Ideological Shifts in the New Curriculum
Beyond page counts, the state-authored curriculum fundamentally alters the sociological concepts presented to students. The usage of specific terms such as “racism” and “discrimination,” which previously appeared roughly 120 times each, was cut to a combined total of 25 instances; this constitutes a decrease of 89.583 percent in the frequency of these terms [1]. The new curriculum removes chapters on race, gender, stratification, and global inequality entirely [1]. Instead, it mandates that community colleges explain the gender pay gap by stating that “biological sex chromosomes determine… how females and males behave” and noting that men and women with identical credentials enter different fields [1]. Furthermore, the material is prohibited from discussing historical discrimination or suggesting that modern institutions possess an intent to oppress persons of color [1].
Political Origins and Implementation Timeline
The push for this curricular overhaul originated with Governor Ron DeSantis and the Republican-led legislature, who have actively sought to ban specific social theories from public education [2]. The implementation timeline for these changes began in August 2025, when the provost’s office requested compliance guidelines [1]. By October 2025, the Florida Board of Governors—a body composed of political appointees such as insurance executives and roofing contractors, rather than professors—formed a committee to draft the new textbook [1]. This committee included figures such as Jason Jewell and Jose Arevalo, though one sociologist was removed from the group for referencing gender non-conformity [1]. By mid-December 2025, department chairs were formally asked to adopt the state-created textbook for their courses [1].

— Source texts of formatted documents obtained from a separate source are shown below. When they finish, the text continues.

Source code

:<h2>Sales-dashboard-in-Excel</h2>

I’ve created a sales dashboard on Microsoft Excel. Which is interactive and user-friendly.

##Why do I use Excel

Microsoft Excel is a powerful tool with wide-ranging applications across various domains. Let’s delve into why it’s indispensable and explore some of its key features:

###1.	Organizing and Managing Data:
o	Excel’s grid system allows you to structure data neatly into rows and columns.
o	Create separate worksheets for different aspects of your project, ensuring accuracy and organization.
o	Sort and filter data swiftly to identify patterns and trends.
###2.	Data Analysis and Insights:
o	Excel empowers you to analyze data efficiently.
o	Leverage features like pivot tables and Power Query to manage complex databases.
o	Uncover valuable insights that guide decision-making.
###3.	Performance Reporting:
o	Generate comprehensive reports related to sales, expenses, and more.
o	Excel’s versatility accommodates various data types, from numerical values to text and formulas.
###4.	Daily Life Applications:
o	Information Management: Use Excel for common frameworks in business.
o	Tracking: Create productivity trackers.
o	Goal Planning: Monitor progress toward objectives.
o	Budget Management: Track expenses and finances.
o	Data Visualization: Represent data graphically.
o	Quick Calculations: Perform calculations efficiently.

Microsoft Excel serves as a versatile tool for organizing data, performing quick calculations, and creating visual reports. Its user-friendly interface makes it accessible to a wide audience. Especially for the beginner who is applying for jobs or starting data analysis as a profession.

Broader Academic Implications
This intervention in Florida is part of a larger pattern of state-level involvement in higher education curricula. Similar efforts to control course content are currently evident in states including Texas, Indiana, North Carolina, and Georgia [1]. Critics within the academic community argue that these directives force faculty to abandon professional ethics and ignore existing sociological literature, describing the new mandates as the state producing its own propaganda [1]. As of today, March 7, 2026, the ban on standard textbooks remains in effect, with professors facing potential disciplinary action for non-compliance [1].